Yesterday at the South Freeport Town Wharf the tide peaked higher than most of us living nearby have ever witnessed. John Brewer, a marina owner keeping a watchful eye on his domain, told me he could only remember once, a very long time ago, seeing the water so high. The nor’easter was blowing 40 to 50 mph from the major storm hitting southern New England and the water found its way onto the road at the end of Main Street. I haven’t heard of any local damage, but the sight was something to remember.
I’ve included pictures of the high and low tide January 31st, the first blue moon day of 2018, for comparison. The rest are from yesterday. Living here we take the tides for granted… except when we don’t.

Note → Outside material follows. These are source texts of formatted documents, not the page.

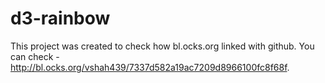 # d3-rainbow
This project was created to check how bl.ocks.org linked with github. 
You can check - http://bl.ocks.org/vshah439/7337d582a19ac7209d8966100fc8f68f.


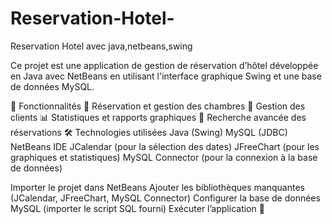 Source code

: # Reservation-Hotel-
Reservation Hotel avec java,netbeans,swing

 Ce projet est une application de gestion de réservation d’hôtel développée en Java avec NetBeans en utilisant l'interface graphique Swing et une base de données MySQL.

🚀 Fonctionnalités
📅 Réservation et gestion des chambres
👤 Gestion des clients
📊 Statistiques et rapports graphiques
🔎 Recherche avancée des réservations
🛠️ Technologies utilisées
Java (Swing)
MySQL (JDBC)
NetBeans IDE
JCalendar (pour la sélection des dates)
JFreeChart (pour les graphiques et statistiques)
MySQL Connector (pour la connexion à la base de données)

Importer le projet dans NetBeans
Ajouter les bibliothèques manquantes (JCalendar, JFreeChart, MySQL Connector)
Configurer la base de données MySQL (importer le script SQL fourni)
Exécuter l’application 🎉
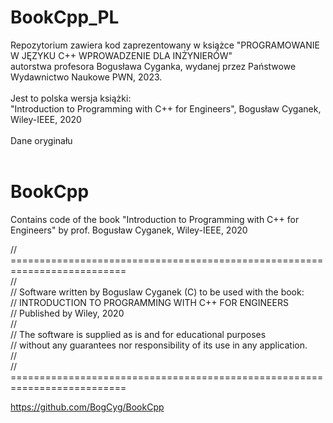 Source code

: 
# BookCpp_PL

Repozytorium zawiera kod zaprezentowany w książce "PROGRAMOWANIE W JĘZYKU C++ WPROWADZENIE DLA INŻYNIERÓW"<br/> 
autorstwa profesora Bogusława Cyganka, wydanej przez Państwowe Wydawnictwo Naukowe PWN, 2023.<br/>
<br/>
Jest to polska wersja książki:<br/>
"Introduction to Programming with C++ for Engineers", Bogusław Cyganek, Wiley-IEEE, 2020<br/> 
<br/>
Dane oryginału<br/>
<br/>
# BookCpp
Contains code of the book "Introduction to Programming with C++ for Engineers" by prof. Bogusław Cyganek, Wiley-IEEE, 2020 

// ==========================================================================<br/>
//<br/>
// Software written by Boguslaw Cyganek (C) to be used with the book:<br/>
// INTRODUCTION TO PROGRAMMING WITH C++ FOR ENGINEERS<br/>
// Published by Wiley, 2020<br/>
//<br/>
// The software is supplied as is and for educational purposes<br/>
// without any guarantees nor responsibility of its use in any application.<br/>
//<br/>
// ==========================================================================<br/>


https://github.com/BogCyg/BookCpp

4 thoughts on “Extreme High Tide”
Great pictures Jim!
Thanks very much. I’m fascinated by the power of the tides and since reading “How to Read Water” I pick up new things each time I visit the wharf.
Yikes! How frightening. Seeing comparison tides side-by-side is really cool. The High Tide 3/3/18 shot of the wharf with the Travelift gives me goosebumps! What a sensational tide.
Thanks Erika. I sometimes like to think of the effort required to carry a five gallon container of water a hundred feet. It’s not impossible but requires effort. I read an estimate that more than 100 billion metric tons of water flows in and out of the Bay of Fundy every 12 hours! The amount of energy required staggers the imagination. Even though the tides are a daily event I think they are truly awesome.